Recent demands for sustainable development goals (SDGs) have led to increased interest in the use of composites made from lignocellulose and polymers as a new material for buildings and furniture [1]. Lignocellulosic material (LCMs) is a renewable, recyclable, and abundant resource that is widely available globally [2]. The LCMs can be obtain from many natural materials such as wood, bamboo, flax, and silk. Lignocellulose reinforced composite as one kind of biocomposite is a type of material that has minimal impact on the environment and is beneficial for environmental protection [3]. The biocomposite can be used as a substitute for synthetic fibers reinforced composite like aramid, glass, basalt, and carbon fiber standard composites. Biocomposites have several advantages, including being lightweight, low cost, high fracture toughness renewability and biodegradable [4]. However, they also have some disadvantages, such as lower strength, modulus, and shorter fatigue life compared to synthetic materials [5].
The densification of partially delignified lignocellulose material to improve mechanical strength [6] is a comman used method. This process involves removing the lignin and hemicelluloses before densifying the material through hot-pressing. By optimizing the delignification conditions, the delignified bamboo showed a tensile strength of 301% and a tensile modulus of 233% compared to natural bamboo [7]. The delignified generated bioplastics from coconut husk fragments achieve a tensile Young’s modulus of 2.1 ± 0.4 GPa and a tensile strength of 22.8 ± 4.4 MPa [8]. The research on densification of various natural materials, such as lignocellulose and bamboo, has been extensively studied.
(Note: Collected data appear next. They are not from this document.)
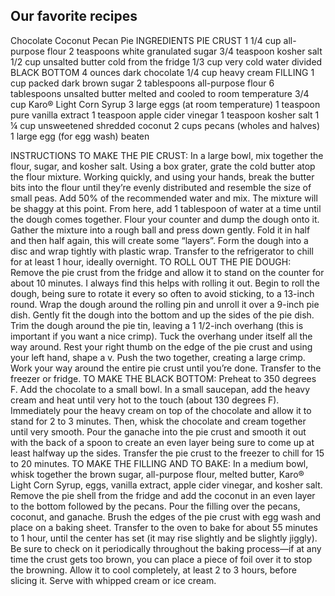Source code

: ## Our favorite recipes 

Chocolate Coconut Pecan Pie 
INGREDIENTS
PIE CRUST
1 1/4 cup all-purpose flour
2 teaspoons white granulated sugar
3/4 teaspoon kosher salt
1/2 cup unsalted butter cold from the fridge
1/3 cup very cold water divided
BLACK BOTTOM
4 ounces dark chocolate
1/4 cup heavy cream
FILLING
1 cup packed dark brown sugar
2 tablespoons all-purpose flour
6 tablespoons unsalted butter melted and cooled to room temperature
3/4 cup Karo® Light Corn Syrup
3 large eggs (at room temperature)
1 teaspoon pure vanilla extract
1 teaspoon apple cider vinegar
1 teaspoon kosher salt
1 ¼ cup unsweetened shredded coconut
2 cups pecans (wholes and halves)
1 large egg (for egg wash) beaten

INSTRUCTIONS
TO MAKE THE PIE CRUST:
In a large bowl, mix together the flour, sugar, and kosher salt. Using a box grater, grate the cold butter atop the flour mixture. Working quickly, and using your hands, break the butter bits into the flour until they’re evenly distributed and resemble the size of small peas. Add 50% of the recommended water and mix.
The mixture will be shaggy at this point. From here, add 1 tablespoon of water at a time until the dough comes together. Flour your counter and dump the dough onto it. Gather the mixture into a rough ball and press down gently. Fold it in half and then half again, this will create some “layers”. Form the dough into a disc and wrap tightly with plastic wrap. Transfer to the refrigerator to chill for at least 1 hour, ideally overnight.
TO ROLL OUT THE PIE DOUGH:
Remove the pie crust from the fridge and allow it to stand on the counter for about 10 minutes. I always find this helps with rolling it out. Begin to roll the dough, being sure to rotate it every so often to avoid sticking, to a 13-inch round. Wrap the dough around the rolling pin and unroll it over a 9-inch pie dish. Gently fit the dough into the bottom and up the sides of the pie dish. Trim the dough around the pie tin, leaving a 1 1/2-inch overhang (this is important if you want a nice crimp). Tuck the overhang under itself all the way around. Rest your right thumb on the edge of the pie crust and using your left hand, shape a v. Push the two together, creating a large crimp. Work your way around the entire pie crust until you’re done. Transfer to the freezer or fridge.
TO MAKE THE BLACK BOTTOM:
Preheat to 350 degrees F.
Add the chocolate to a small bowl. In a small saucepan, add the heavy cream and heat until very hot to the touch (about 130 degrees F). Immediately pour the heavy cream on top of the chocolate and allow it to stand for 2 to 3 minutes. Then, whisk the chocolate and cream together until very smooth.
Pour the ganache into the pie crust and smooth it out with the back of a spoon to create an even layer being sure to come up at least halfway up the sides. Transfer the pie crust to the freezer to chill for 15 to 20 minutes.
TO MAKE THE FILLING AND TO BAKE:
In a medium bowl, whisk together the brown sugar, all-purpose flour, melted butter, Karo® Light Corn Syrup, eggs, vanilla extract, apple cider vinegar, and kosher salt.
Remove the pie shell from the fridge and add the coconut in an even layer to the bottom followed by the pecans. Pour the filling over the pecans, coconut, and ganache. Brush the edges of the pie crust with egg wash and place on a baking sheet. Transfer to the oven to bake for about 55 minutes to 1 hour, until the center has set (it may rise slightly and be slightly jiggly). Be sure to check on it periodically throughout the baking process—if at any time the crust gets too brown, you can place a piece of foil over it to stop the browning.
Allow it to cool completely, at least 2 to 3 hours, before slicing it. Serve with whipped cream or ice cream.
However, the study of paulownia trees for densification has not received much attention.
Paulownia trees are a fast-growing species that originated in China and can be used in the industry after just 5 years of growth on the plantation [9]. Due to the increasing shortage of wild forest resources worldwide, there is a need for using fast-growing wood species to replace traditional tropic hardwood species [10]. Fast-growing wood generally has loose texture, which benefits it with high sound absorption properties [11]. However, despite being abundantly available and acoustically beneficial, its wood properties such as inferior dimensional stability and mechanical properties limit its end-use potential [10, 12]. Densification can increase the mechanical properties of materials by reducing their porosity. One potential application of desilicated paulownia wood is to use as a stab resistant material.
Currently, the most commonly used materials for stab-resistant applications are carbon fiber[13], aramid fiber[14], basalt, and high molecular weight polyethylene from petroleum, which are expensive [15]. Additionally, the shear thickening fluid (STF) have been used to improve stab resistance[16]. However, STF only reacts toinstantaneous high-speed impact and has little effect on low-speed piercing or cutting [17]. The natural cellulose materials cotton and paper are reported with stab resistant properties [18]. The application of paulownia trees in stab-resistant fields will reduce the need for high-performance fibers.
In this paper, the structure and mechanical properties of densified paulownia composites are explored by hot pressing delignified paulownia wood and epoxy resin. The hybrid composites are prepared by compounding the paulownia composites with carbon fiber plates, and their stab-resistant properties are tested and analyzed.